Por Lelê Teles*
tudo o que mamãe queria era ter uma menina, esse era um sonho que ela alimentava desde garotinha.
mas a primeira gravidez lhe trouxe um menino.
ela não deixou de gostar, mas alertou papai de que a próxima seria uma menina.
avexada, ela nem esperou a menstruação descer e já engatou outra gravidez, segura de que desta vez a menina viria.
vieram gêmeos… e homens.
dois anos, três filhos.
o sonho da minha mãe estava virando um pesadelo para o meu pai.
mas ela não parou por aí.
na madruga, assim que saiu do resguardo, ela sussurrou no ouvido de papai: “a próxima é menina, a cigana me falou”.

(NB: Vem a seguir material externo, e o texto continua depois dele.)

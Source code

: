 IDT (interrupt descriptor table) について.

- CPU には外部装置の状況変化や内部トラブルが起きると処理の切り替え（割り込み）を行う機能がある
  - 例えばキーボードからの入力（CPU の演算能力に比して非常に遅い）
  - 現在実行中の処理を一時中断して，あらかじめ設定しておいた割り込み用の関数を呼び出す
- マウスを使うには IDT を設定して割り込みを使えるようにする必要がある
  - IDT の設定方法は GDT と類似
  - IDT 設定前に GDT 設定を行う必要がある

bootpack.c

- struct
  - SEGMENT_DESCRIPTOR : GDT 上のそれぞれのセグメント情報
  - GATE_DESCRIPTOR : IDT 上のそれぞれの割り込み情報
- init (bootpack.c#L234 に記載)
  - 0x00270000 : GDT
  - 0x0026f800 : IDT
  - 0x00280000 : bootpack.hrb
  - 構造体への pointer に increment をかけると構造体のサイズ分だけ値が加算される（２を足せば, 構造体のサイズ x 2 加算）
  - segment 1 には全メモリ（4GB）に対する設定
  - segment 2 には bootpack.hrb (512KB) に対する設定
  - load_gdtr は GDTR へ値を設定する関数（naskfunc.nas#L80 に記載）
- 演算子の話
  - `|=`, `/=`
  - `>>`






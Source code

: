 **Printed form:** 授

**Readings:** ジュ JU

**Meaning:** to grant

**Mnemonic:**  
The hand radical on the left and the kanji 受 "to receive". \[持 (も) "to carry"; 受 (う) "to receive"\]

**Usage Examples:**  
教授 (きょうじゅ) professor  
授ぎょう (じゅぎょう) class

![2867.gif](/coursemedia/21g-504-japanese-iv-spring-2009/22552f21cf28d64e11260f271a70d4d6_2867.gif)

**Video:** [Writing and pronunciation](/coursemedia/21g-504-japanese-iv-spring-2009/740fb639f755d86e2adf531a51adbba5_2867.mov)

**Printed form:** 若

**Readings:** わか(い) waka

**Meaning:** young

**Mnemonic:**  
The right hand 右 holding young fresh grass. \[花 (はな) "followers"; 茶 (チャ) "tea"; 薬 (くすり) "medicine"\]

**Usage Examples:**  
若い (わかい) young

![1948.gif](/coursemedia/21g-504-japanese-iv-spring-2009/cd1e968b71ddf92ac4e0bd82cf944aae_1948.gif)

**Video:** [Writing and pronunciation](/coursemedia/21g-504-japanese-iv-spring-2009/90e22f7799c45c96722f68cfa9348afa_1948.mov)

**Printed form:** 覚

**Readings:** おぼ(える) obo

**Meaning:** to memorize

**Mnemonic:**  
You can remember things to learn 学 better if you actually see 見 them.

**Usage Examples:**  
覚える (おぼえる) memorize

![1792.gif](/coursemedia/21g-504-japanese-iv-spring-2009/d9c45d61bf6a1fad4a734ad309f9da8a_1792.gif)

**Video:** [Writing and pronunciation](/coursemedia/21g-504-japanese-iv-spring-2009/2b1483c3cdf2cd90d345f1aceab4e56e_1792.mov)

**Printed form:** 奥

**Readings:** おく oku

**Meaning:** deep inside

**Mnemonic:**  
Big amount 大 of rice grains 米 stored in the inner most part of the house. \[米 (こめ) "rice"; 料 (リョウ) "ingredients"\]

foi uma cartomante que encorajou mamãe a crer na próxima gravidez, a pitonisa vaticinou que a menina viria e que seria uma mulher bonita, estudiosa e inteligente.
a tentação era grande demais e mamãe engravidou novamente.
a ultrassonografia ainda nem era utilizada no brasil à época, de modos que o sexo do bebê só era conhecido quando ele nascia.
e nasceu mais um menino.
mamãe estava frustrada, papai, furioso: três anos, quatro filhos.
a cartomante, assim que ouviu o boato do quarto menino, mudou-se de endereço e nunca mais a vimos.
mas um sonho é um sonho, e mamãe estava disposta a realizá-lo.
e ela buscou uma saída criativa, fez de mim, o caçula, a sua garotinha.
deixou meus cabelos crescerem e, nos finais de tarde, assistia ao pôr do sol comigo no colo, escovando as madeixas e me enchendo de cheiros e beijos.
eu vivia todo perfumado e com laço de fita ou tiara na cabeça.
vestia-me como uma menina e com as meninas eu brincava.
incorporei o ethos feminino e me comportava mulhermente.
e gostava disso.
sim, eu fui uma pequena miss sunshine.
até que, seis anos depois, veio a menina.
mamãe cortou-me o cabelo e disse que agora eu seria um menino.
resisti, ela me disse, bati o pé.
mas não tive escolhas, tive que reprogramar o meu cérebro e me readaptar.
ainda tenho saudades daqueles tempos em que eu fui uma garotinha.
tenho saudades da felicidade da minha mãe com seu brinquedinho nos braços.
tenho saudades da minha mãe.
palavra da salvação.
*Lelê Teles é jornalista, roteirista e mestre em Cinema e Narrativas Sociais pela Universidade Federal de Sergipe (UFS).